My sophomore year in high school, all awkward 70 inches of me figured I'd be a shoe-in for volleyball. Apparently I couldn't bump, set, spike it just they way the liked it, because I didn't make the team and was left to lick my wounds (or groan about my sore quads) in the remainder of my summer job at the health-food Mexican Restaurant where my older sisters worked. I had the super-glam job of prep-cook and Taco Bar filler-upper. But then school started, and I found what my parents already knew; I am not good with having a lot of free time. Since most of my friends were clearly better bumpers than I, it would be a long, lonely season if I didn't find something else to do. Enter Cross-Country.
The Cross-Country coach at our school was a bit of a legend, the toughest English teacher I've ever had (including college) and he was nothing if not a straight shooter. He embraced my Athena bod and welcomed me aboard. I had the insane good fortune to get to be part of a State Championship team for three years. Points that I contributed to that feat during meets? Zero. Percentage that that fact made me less a part of the team? Zero.
Basketball season started just a week after cross-country ended and I found that the sprints and line drills were suddenly easier than they'd been the year before. Huh.
Throughout college, I dabbled in running, and then started an uber-stressful career in Child Welfare, got married, moved away from home for the first time, continued stressful career, enjoyed waaaay too many lunches out, had a baby, got fat, moved cross-country, had another baby, got fatter.
After coming to the realization that every mirror, window and camera lens that I passed probably was incapable of adding the number of pounds it would take to make me look so terribly puffy and distorted, I resolved that I'd had enough. When the boobs are almost eclipsed by the gut in profile, it's a sad state of affairs.
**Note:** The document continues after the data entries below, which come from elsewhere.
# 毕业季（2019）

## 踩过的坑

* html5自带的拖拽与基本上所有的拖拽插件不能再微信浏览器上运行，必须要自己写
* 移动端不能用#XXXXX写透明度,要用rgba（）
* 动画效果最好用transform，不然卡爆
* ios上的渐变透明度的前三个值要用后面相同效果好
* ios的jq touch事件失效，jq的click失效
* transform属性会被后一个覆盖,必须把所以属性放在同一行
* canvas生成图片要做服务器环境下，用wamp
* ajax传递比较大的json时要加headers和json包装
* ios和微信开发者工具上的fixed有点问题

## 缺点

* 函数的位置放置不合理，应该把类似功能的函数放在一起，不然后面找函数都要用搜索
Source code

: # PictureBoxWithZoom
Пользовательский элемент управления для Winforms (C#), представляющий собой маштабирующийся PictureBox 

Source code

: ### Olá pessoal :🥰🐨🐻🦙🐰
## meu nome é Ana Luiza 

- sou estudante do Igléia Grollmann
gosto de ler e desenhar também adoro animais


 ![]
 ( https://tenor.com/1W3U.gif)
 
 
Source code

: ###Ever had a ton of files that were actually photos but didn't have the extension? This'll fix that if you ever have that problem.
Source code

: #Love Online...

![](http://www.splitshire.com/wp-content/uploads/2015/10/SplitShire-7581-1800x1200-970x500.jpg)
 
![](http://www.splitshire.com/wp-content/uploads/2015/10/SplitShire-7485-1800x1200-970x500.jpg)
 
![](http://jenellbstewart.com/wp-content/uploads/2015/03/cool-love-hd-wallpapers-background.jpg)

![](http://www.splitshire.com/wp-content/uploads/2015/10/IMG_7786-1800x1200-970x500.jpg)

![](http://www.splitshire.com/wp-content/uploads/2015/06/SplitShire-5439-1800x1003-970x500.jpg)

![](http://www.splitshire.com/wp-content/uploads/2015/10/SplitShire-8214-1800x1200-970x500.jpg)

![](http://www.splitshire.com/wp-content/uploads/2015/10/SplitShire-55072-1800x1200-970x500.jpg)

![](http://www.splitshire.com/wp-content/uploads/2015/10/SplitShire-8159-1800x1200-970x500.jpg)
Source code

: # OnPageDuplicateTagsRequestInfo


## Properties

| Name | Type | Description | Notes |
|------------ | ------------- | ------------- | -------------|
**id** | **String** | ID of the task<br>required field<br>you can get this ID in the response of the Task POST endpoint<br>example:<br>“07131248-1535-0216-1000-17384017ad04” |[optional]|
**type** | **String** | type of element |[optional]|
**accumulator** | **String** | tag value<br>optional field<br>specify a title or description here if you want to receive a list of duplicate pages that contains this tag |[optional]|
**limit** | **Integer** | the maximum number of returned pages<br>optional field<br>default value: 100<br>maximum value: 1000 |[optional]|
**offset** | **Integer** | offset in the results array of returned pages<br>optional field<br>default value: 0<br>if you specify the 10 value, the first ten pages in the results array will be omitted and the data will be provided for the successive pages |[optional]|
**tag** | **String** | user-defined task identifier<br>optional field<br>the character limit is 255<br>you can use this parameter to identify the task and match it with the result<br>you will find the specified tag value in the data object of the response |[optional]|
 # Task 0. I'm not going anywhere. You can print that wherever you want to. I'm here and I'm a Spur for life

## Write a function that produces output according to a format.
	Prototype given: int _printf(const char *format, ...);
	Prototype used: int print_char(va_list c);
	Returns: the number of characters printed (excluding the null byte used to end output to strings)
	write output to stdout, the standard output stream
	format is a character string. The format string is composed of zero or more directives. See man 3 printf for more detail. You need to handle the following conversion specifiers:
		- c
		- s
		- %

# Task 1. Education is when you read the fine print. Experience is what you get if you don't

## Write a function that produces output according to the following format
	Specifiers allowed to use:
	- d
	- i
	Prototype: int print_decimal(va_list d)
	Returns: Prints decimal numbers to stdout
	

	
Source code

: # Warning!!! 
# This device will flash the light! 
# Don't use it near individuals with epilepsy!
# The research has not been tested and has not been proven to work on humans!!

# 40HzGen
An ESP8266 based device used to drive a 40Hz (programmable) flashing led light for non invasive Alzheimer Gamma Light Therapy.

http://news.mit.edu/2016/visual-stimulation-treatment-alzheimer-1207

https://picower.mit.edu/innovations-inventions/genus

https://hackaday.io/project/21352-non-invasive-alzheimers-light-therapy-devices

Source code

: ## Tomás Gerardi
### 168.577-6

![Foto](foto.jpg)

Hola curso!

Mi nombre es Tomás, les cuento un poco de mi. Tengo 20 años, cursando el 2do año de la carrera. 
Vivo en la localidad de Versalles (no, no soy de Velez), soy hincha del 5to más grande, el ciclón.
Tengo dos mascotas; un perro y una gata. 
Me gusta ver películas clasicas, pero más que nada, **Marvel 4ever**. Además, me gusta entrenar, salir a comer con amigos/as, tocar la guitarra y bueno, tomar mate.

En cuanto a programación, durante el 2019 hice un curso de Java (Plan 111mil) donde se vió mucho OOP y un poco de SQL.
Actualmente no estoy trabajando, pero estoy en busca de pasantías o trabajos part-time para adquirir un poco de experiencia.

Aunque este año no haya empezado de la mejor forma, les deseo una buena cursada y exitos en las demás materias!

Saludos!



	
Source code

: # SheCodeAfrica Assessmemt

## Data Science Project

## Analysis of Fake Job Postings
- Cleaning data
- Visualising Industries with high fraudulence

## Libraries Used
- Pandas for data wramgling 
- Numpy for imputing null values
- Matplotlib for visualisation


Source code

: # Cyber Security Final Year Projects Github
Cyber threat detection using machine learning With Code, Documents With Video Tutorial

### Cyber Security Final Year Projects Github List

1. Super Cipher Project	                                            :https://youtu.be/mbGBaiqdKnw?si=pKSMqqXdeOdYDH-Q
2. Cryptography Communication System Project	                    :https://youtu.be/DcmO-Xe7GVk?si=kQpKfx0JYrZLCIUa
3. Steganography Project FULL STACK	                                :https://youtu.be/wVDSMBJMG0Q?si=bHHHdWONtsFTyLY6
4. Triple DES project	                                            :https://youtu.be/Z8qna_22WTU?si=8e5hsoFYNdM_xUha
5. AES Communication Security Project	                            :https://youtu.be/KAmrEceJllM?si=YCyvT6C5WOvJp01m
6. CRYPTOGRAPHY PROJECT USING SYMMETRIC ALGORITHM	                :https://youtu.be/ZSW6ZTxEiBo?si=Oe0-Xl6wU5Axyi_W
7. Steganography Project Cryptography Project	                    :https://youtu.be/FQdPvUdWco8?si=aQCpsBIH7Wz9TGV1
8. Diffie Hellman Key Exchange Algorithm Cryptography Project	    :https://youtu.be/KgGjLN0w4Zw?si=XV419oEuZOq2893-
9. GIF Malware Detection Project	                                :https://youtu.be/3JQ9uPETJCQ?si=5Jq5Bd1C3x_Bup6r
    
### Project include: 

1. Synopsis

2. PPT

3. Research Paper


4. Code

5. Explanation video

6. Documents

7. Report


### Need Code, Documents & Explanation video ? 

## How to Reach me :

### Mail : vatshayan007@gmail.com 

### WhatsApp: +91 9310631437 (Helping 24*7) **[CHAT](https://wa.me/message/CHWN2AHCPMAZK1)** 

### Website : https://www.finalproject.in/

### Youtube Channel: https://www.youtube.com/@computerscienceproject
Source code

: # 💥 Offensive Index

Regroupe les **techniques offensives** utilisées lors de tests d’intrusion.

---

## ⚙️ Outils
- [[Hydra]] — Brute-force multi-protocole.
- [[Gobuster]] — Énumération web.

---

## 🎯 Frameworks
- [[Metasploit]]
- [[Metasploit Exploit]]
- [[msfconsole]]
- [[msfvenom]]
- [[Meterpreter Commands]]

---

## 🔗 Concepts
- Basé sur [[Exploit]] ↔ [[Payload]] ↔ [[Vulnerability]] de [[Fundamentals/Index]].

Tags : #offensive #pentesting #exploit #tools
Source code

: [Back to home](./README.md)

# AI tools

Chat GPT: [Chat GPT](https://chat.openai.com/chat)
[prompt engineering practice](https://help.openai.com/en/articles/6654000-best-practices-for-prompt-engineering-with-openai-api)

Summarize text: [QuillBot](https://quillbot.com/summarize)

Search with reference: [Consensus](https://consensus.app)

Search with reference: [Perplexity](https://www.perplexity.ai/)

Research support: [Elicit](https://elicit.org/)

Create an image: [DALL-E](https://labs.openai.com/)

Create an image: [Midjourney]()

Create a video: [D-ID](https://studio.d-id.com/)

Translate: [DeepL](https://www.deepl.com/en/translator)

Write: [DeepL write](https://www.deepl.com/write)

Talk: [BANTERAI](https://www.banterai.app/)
Through a crazy turn of events I joined dailymile and a mom with a similar goal (to finish a 10k by the summer) who was also a knitter told me about a running group that was starting at the Y where we lived in Massachusetts. The rest is history. I joined the group, had a ridiculously supportive and positive coach, made amazing friends and in just three short months, I'd finished my first half-marathon and lost thirty pounds. Just in time to pack it all up and move back to the West Coast...and do a second half-marathon in Oregon the next month.
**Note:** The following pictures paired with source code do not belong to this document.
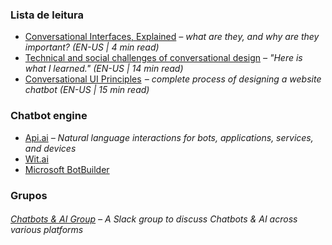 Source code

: ### Lista de leitura

- [Conversational Interfaces, Explained](https://www.fastcodesign.com/3058546/conversational-interfaces-explained) *– what are they, and why are they important? (EN-US | 4 min read)*
- [Technical and social challenges of conversational design](https://uxdesign.cc/my-website-is-now-conversational-here-is-what-i-learned-7e943cc6ace0#.ti7ekcuul) *– "Here is what I learned." (EN-US | 14 min read)*
- [Conversational UI Principles](https://medium.com/swlh/conversational-ui-principles-complete-process-of-designing-a-website-chatbot-d0c2a5fee376#.wr0fe7if7)  *– complete process of designing a website chatbot (EN-US | 15 min read)*

### Chatbot engine

- [Api.ai](https://api.ai) *– Natural language interactions for bots, applications, services, and devices*
- [Wit.ai](https://wit.ai)
- [Microsoft BotBuilder](https://github.com/Microsoft/BotBuilder)

### Grupos

###### [Chatbots & AI Group](https://chatbotsgroup.engazify.com) *– A Slack group to discuss Chatbots & AI across various platforms*
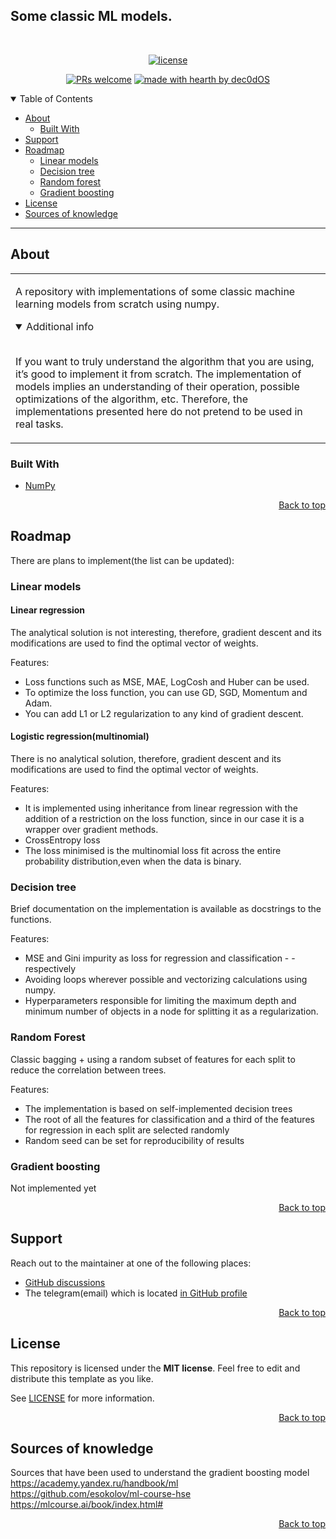 ## Some classic ML models.

<div align="center">
<br />

[![license](https://img.shields.io/badge/license-MIT-green)](LICENSE)

[![PRs welcome](https://img.shields.io/badge/PRs-welcome-ff69b4.svg?style=flat-square)](https://github.com/gorlov047/ClassicML_models/issues)
[![made with hearth by dec0dOS](https://img.shields.io/badge/made%20with%20%E2%99%A5%20by-gorlov047-red)](https://github.com/gorlov047)

</div>

<details open="open">
<summary>Table of Contents</summary>

- [About](#about)
  - [Built With](#built-with)
- [Support](#support)
- [Roadmap](#roadmap)
  - [Linear models](#linear-models)
  - [Decision tree](#decision-tree)
  - [Random forest](#random-forest)
  - [Gradient boosting](#gradient-boosting)
- [License](#license)
- [Sources of knowledge](#sources-of-knowledge)

</details>

---

## About

<table>
<tr>
<td>

A repository with implementations of some classic machine learning models from scratch using numpy.

<details open>
<summary>Additional info</summary>
<br>

 If you want to truly understand the algorithm that you are using, it’s good to implement it from scratch. The implementation of models implies an understanding of their operation, possible optimizations of the algorithm, etc. Therefore, the implementations presented here do not pretend to be used in real tasks.

</details>

</td>
</tr>
</table>

### Built With

- [NumPy](https://github.com/numpy/numpy)

<p align="right"><a href="#some-classic-ml-models">Back to top</a></p>

## Roadmap
There are plans to implement(the list can be updated):
### Linear models
#### Linear regression
The analytical solution is not interesting, therefore, gradient descent and its modifications are used to find the optimal vector of weights.

Features:
- Loss functions such as MSE, MAE, LogCosh and Huber can be used.
- To optimize the loss function, you can use GD, SGD, Momentum and Adam.
- You can add L1 or L2 regularization to any kind of gradient descent.
#### Logistic regression(multinomial)
There is no analytical solution, therefore, gradient descent and its modifications are used to find the optimal vector of weights.

Features:
- It is implemented using inheritance from linear regression with the addition of a restriction on the loss function, since in our case it is a wrapper over gradient methods.
- CrossEntropy loss
- The loss minimised is the multinomial loss fit across the entire probability distribution,even when the data is binary.  

### Decision tree
Brief documentation on the implementation is available as docstrings to the functions.

Features:
- MSE and Gini impurity as loss for regression and classification - - respectively
- Avoiding loops wherever possible and vectorizing calculations using numpy.
- Hyperparameters responsible for limiting the maximum depth and minimum number of objects in a node for splitting it as a regularization.
### Random Forest
Classic bagging + using a random subset of features for each split to reduce the correlation between trees.  

Features:
- The implementation is based on self-implemented decision trees
- The root of all the features for classification and a third of the features for regression in each split are selected randomly
- Random seed can be set for reproducibility of results
### Gradient boosting
Not implemented yet
<p align="right"><a href="#some-classic-ml-models">Back to top</a></p>

## Support

Reach out to the maintainer at one of the following places:

- [GitHub discussions](https://github.com/gorlov047/ClassicML_models/discussions)
- The telegram(email) which is located [in GitHub profile](https://github.com/gorlov047)

<p align="right"><a href="#some-classic-ml-models">Back to top</a></p>

## License

This repository is licensed under the **MIT license**. Feel free to edit and distribute this template as you like.

See [LICENSE](LICENSE) for more information.

<p align="right"><a href="#some-classic-ml-models">Back to top</a></p>

## Sources of knowledge
Sources that have been used to understand the gradient boosting model  
https://academy.yandex.ru/handbook/ml  
https://github.com/esokolov/ml-course-hse  
https://mlcourse.ai/book/index.html#

<p align="right"><a href="#some-classic-ml-models">Back to top</a></p>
It doesn't matter that I'm still a fatty, because I own the size I am now, knowing that I'm working and making changes in my daily life to make it better. And, I'm less fat than I was before. I've registered for my first full-marathon and the first official day of training was yesterday. On June 4th, I fully expect to have put in the time and miles to allow me to cross the finish line, with a smile (maybe a grimace?), of the most daunting physical feat of my entire life. Yes. Including birthing nine plus pounds of child.